Exercise instructions
Return every line from the records below with the string "does".

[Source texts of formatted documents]
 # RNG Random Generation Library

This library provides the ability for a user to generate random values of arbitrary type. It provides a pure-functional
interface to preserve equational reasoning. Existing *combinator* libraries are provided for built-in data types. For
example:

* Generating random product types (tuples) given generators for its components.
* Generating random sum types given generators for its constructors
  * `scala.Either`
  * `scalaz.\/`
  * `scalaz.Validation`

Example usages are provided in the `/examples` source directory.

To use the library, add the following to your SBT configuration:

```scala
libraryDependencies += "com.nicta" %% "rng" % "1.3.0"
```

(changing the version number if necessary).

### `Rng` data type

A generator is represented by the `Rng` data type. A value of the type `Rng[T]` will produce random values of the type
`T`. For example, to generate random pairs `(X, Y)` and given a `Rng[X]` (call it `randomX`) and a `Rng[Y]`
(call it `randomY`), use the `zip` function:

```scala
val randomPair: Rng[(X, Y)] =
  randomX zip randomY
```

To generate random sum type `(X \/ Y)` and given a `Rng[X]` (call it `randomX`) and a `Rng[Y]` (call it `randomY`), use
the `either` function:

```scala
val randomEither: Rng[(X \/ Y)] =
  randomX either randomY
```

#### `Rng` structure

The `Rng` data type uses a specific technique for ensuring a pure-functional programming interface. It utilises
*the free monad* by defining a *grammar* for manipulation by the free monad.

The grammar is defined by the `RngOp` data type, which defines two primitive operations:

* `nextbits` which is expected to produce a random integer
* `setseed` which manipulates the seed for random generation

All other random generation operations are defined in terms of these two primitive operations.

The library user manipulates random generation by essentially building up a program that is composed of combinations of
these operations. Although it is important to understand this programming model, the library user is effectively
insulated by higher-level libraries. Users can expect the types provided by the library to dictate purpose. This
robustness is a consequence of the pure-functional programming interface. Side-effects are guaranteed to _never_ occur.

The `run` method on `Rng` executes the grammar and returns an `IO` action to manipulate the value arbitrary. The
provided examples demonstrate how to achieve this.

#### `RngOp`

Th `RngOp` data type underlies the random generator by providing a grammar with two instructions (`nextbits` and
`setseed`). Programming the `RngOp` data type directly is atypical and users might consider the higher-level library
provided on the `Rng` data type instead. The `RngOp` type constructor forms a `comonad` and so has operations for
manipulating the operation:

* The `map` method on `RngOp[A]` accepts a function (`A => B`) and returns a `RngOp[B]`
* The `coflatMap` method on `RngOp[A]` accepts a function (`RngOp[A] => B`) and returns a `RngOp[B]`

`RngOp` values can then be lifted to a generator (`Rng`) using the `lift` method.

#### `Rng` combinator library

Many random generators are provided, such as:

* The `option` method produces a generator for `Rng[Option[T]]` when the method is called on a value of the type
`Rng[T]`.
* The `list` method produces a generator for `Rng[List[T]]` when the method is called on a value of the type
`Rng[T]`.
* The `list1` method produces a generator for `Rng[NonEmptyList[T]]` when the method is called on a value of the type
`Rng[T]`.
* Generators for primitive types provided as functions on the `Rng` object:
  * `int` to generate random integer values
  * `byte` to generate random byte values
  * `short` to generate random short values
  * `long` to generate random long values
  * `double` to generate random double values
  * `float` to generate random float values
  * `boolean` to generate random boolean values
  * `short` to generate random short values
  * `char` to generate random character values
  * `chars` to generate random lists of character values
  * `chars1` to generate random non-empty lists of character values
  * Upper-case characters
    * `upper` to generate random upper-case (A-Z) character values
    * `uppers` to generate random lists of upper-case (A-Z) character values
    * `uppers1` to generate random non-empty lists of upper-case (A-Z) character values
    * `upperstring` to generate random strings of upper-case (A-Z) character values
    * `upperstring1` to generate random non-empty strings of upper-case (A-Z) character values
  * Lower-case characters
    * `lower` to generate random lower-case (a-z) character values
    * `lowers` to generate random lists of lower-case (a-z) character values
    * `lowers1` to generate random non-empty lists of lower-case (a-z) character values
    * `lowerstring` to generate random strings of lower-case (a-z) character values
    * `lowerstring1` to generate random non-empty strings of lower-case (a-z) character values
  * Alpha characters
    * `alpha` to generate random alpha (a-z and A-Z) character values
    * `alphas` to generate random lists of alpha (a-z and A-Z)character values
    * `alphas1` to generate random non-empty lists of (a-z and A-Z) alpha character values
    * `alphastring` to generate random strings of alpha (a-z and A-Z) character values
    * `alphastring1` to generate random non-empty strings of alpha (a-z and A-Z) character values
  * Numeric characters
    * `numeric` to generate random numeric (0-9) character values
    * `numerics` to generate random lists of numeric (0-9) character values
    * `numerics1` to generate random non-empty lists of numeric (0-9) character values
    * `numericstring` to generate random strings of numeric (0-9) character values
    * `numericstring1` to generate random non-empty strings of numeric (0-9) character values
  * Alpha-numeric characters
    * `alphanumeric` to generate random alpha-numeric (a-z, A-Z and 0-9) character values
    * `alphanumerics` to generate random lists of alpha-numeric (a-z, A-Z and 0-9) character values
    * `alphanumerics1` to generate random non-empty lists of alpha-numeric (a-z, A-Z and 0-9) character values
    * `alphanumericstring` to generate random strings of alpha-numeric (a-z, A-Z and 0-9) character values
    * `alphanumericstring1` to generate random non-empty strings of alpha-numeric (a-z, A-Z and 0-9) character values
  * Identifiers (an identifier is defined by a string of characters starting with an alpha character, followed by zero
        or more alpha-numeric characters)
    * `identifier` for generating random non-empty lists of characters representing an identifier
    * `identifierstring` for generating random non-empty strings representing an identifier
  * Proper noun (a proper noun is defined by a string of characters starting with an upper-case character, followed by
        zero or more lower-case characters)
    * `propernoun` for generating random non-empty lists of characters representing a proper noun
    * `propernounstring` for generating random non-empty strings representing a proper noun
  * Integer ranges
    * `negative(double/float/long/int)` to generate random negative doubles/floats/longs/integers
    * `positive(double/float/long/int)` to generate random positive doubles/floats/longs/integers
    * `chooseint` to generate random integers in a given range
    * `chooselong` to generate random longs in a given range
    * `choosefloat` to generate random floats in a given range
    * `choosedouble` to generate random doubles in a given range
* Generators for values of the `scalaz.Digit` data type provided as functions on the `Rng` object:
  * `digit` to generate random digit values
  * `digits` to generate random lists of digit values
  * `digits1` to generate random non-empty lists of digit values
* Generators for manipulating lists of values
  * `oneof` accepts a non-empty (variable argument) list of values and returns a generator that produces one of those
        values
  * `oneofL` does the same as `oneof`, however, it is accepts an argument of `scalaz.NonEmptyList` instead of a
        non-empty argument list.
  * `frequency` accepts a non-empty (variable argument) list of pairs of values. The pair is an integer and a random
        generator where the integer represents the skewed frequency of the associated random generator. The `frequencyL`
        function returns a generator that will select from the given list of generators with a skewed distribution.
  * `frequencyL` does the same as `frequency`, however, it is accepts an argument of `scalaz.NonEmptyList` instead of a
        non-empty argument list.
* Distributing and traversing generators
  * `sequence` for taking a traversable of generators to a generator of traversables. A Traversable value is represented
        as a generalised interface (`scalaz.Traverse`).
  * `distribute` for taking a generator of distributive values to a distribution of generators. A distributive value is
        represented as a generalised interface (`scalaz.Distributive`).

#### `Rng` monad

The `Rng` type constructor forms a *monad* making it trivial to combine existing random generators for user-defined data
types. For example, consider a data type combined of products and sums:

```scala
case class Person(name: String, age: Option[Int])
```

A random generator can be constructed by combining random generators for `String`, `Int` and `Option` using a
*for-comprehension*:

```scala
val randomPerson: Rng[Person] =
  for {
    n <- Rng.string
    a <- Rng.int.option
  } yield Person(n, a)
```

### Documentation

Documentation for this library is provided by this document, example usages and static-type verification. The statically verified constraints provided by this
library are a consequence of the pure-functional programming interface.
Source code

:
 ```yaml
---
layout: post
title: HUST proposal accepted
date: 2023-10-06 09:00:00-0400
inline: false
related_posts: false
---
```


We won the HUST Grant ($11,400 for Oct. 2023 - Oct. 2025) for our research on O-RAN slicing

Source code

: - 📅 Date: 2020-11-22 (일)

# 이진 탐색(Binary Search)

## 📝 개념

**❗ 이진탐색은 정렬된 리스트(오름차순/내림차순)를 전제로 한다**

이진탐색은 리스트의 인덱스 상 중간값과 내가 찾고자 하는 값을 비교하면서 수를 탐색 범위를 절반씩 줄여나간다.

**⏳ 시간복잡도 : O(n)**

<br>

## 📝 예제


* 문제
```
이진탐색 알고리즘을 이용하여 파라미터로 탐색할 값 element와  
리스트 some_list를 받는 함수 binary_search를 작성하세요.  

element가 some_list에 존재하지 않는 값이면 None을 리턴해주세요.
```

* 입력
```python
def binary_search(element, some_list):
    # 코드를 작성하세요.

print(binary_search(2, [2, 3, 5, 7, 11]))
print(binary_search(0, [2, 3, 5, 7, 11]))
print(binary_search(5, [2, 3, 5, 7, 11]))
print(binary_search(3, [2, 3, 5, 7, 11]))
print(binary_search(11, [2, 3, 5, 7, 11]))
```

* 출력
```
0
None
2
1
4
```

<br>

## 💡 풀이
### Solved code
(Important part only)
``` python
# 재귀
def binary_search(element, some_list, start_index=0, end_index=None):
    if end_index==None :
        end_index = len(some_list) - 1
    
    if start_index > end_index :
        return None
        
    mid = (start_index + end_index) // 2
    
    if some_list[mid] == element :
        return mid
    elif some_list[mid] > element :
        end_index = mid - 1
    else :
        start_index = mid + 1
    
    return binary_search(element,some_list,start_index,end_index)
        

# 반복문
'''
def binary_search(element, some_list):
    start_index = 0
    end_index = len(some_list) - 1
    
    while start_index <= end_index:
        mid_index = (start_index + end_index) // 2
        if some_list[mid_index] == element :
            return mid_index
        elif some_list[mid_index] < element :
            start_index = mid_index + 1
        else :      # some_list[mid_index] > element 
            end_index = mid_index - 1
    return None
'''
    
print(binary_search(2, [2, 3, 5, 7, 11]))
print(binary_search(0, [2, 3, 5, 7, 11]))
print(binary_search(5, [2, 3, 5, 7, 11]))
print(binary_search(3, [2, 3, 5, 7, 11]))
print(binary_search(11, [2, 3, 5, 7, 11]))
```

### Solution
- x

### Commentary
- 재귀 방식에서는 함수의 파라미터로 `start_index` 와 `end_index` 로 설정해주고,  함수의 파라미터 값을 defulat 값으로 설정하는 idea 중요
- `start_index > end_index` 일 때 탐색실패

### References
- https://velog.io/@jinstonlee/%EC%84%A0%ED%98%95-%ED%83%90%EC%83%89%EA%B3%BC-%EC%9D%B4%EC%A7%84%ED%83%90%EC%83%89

Task result
  * `oneofL` does the same as `oneof`, however, it is accepts an argument of `scalaz.NonEmptyList` instead of a
  * `frequencyL` does the same as `frequency`, however, it is accepts an argument of `scalaz.NonEmptyList` instead of a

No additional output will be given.